◆ What you need to do:
When you write out the records, keep every line exactly as it is.

- - - - - - -

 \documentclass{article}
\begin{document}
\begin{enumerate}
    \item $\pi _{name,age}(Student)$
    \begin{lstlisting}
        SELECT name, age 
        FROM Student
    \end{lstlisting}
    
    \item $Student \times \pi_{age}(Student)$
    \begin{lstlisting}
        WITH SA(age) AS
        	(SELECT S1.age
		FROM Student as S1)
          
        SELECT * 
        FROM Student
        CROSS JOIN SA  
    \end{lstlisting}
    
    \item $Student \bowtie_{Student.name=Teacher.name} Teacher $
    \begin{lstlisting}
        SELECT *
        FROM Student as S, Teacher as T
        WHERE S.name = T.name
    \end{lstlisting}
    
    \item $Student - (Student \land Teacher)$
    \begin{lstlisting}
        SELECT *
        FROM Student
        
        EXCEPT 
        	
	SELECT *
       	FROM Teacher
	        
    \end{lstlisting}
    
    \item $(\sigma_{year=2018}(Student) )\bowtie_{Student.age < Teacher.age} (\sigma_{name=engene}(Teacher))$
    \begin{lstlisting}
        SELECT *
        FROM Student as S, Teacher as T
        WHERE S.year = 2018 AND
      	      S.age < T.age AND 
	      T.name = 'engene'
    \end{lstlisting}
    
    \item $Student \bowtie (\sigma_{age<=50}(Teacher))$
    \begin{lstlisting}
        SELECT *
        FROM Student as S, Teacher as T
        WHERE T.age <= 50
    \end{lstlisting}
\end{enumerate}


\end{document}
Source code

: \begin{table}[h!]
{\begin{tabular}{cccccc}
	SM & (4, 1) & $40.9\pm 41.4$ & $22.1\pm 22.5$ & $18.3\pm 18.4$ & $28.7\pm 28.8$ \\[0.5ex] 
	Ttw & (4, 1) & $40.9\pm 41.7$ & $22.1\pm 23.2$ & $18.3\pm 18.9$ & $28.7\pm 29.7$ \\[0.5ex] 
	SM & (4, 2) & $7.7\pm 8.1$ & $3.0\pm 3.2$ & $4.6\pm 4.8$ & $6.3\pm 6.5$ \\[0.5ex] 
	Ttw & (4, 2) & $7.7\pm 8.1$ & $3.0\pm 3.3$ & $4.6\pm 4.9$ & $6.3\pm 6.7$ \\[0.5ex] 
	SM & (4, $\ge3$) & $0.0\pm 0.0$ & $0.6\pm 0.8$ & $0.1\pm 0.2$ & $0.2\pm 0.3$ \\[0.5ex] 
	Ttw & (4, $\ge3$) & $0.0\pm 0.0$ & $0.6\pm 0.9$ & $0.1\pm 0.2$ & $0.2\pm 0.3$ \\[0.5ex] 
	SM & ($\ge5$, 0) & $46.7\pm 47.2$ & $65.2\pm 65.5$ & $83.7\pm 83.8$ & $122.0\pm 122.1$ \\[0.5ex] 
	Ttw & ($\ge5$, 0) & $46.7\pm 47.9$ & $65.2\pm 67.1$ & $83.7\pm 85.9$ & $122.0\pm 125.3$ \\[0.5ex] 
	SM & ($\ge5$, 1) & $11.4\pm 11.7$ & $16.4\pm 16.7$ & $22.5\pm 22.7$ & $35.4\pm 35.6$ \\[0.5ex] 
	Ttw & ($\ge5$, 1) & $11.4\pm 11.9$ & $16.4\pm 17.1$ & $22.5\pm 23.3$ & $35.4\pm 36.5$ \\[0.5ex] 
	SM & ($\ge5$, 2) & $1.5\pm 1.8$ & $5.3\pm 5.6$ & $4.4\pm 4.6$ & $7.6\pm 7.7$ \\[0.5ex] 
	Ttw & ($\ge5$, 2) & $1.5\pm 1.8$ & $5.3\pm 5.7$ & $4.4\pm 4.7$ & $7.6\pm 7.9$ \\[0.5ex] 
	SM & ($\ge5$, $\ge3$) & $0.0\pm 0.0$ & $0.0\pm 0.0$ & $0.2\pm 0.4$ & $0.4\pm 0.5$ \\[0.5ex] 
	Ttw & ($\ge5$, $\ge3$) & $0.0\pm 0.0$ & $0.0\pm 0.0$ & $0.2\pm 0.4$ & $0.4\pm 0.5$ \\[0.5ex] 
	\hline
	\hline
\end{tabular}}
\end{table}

- - - - - - -

◆ Output for this exercise:
 \documentclass{article}
\begin{document}
\begin{enumerate}
    \item $\pi _{name,age}(Student)$
    \begin{lstlisting}
        SELECT name, age 
        FROM Student
    \end{lstlisting}
    
    \item $Student \times \pi_{age}(Student)$
    \begin{lstlisting}
        WITH SA(age) AS
        	(SELECT S1.age
		FROM Student as S1)
          
        SELECT * 
        FROM Student
        CROSS JOIN SA  
    \end{lstlisting}
    
    \item $Student \bowtie_{Student.name=Teacher.name} Teacher $
    \begin{lstlisting}
        SELECT *
        FROM Student as S, Teacher as T
        WHERE S.name = T.name
    \end{lstlisting}
    
    \item $Student - (Student \land Teacher)$
    \begin{lstlisting}
        SELECT *
        FROM Student
        
        EXCEPT 
        	
	SELECT *
       	FROM Teacher
	        
    \end{lstlisting}
    
    \item $(\sigma_{year=2018}(Student) )\bowtie_{Student.age < Teacher.age} (\sigma_{name=engene}(Teacher))$
    \begin{lstlisting}
        SELECT *
        FROM Student as S, Teacher as T
        WHERE S.year = 2018 AND
      	      S.age < T.age AND 
	      T.name = 'engene'
    \end{lstlisting}
    
    \item $Student \bowtie (\sigma_{age<=50}(Teacher))$
    \begin{lstlisting}
        SELECT *
        FROM Student as S, Teacher as T
        WHERE T.age <= 50
    \end{lstlisting}
\end{enumerate}


\end{document}
Source code

: \begin{table}[h!]
{\begin{tabular}{cccccc}
	SM & (4, 1) & $40.9\pm 41.4$ & $22.1\pm 22.5$ & $18.3\pm 18.4$ & $28.7\pm 28.8$ \\[0.5ex] 
	Ttw & (4, 1) & $40.9\pm 41.7$ & $22.1\pm 23.2$ & $18.3\pm 18.9$ & $28.7\pm 29.7$ \\[0.5ex] 
	SM & (4, 2) & $7.7\pm 8.1$ & $3.0\pm 3.2$ & $4.6\pm 4.8$ & $6.3\pm 6.5$ \\[0.5ex] 
	Ttw & (4, 2) & $7.7\pm 8.1$ & $3.0\pm 3.3$ & $4.6\pm 4.9$ & $6.3\pm 6.7$ \\[0.5ex] 
	SM & (4, $\ge3$) & $0.0\pm 0.0$ & $0.6\pm 0.8$ & $0.1\pm 0.2$ & $0.2\pm 0.3$ \\[0.5ex] 
	Ttw & (4, $\ge3$) & $0.0\pm 0.0$ & $0.6\pm 0.9$ & $0.1\pm 0.2$ & $0.2\pm 0.3$ \\[0.5ex] 
	SM & ($\ge5$, 0) & $46.7\pm 47.2$ & $65.2\pm 65.5$ & $83.7\pm 83.8$ & $122.0\pm 122.1$ \\[0.5ex] 
	Ttw & ($\ge5$, 0) & $46.7\pm 47.9$ & $65.2\pm 67.1$ & $83.7\pm 85.9$ & $122.0\pm 125.3$ \\[0.5ex] 
	SM & ($\ge5$, 1) & $11.4\pm 11.7$ & $16.4\pm 16.7$ & $22.5\pm 22.7$ & $35.4\pm 35.6$ \\[0.5ex] 
	Ttw & ($\ge5$, 1) & $11.4\pm 11.9$ & $16.4\pm 17.1$ & $22.5\pm 23.3$ & $35.4\pm 36.5$ \\[0.5ex] 
	SM & ($\ge5$, 2) & $1.5\pm 1.8$ & $5.3\pm 5.6$ & $4.4\pm 4.6$ & $7.6\pm 7.7$ \\[0.5ex] 
	Ttw & ($\ge5$, 2) & $1.5\pm 1.8$ & $5.3\pm 5.7$ & $4.4\pm 4.7$ & $7.6\pm 7.9$ \\[0.5ex] 
	SM & ($\ge5$, $\ge3$) & $0.0\pm 0.0$ & $0.0\pm 0.0$ & $0.2\pm 0.4$ & $0.4\pm 0.5$ \\[0.5ex] 
	Ttw & ($\ge5$, $\ge3$) & $0.0\pm 0.0$ & $0.0\pm 0.0$ & $0.2\pm 0.4$ & $0.4\pm 0.5$ \\[0.5ex] 
	\hline
	\hline
\end{tabular}}
\end{table}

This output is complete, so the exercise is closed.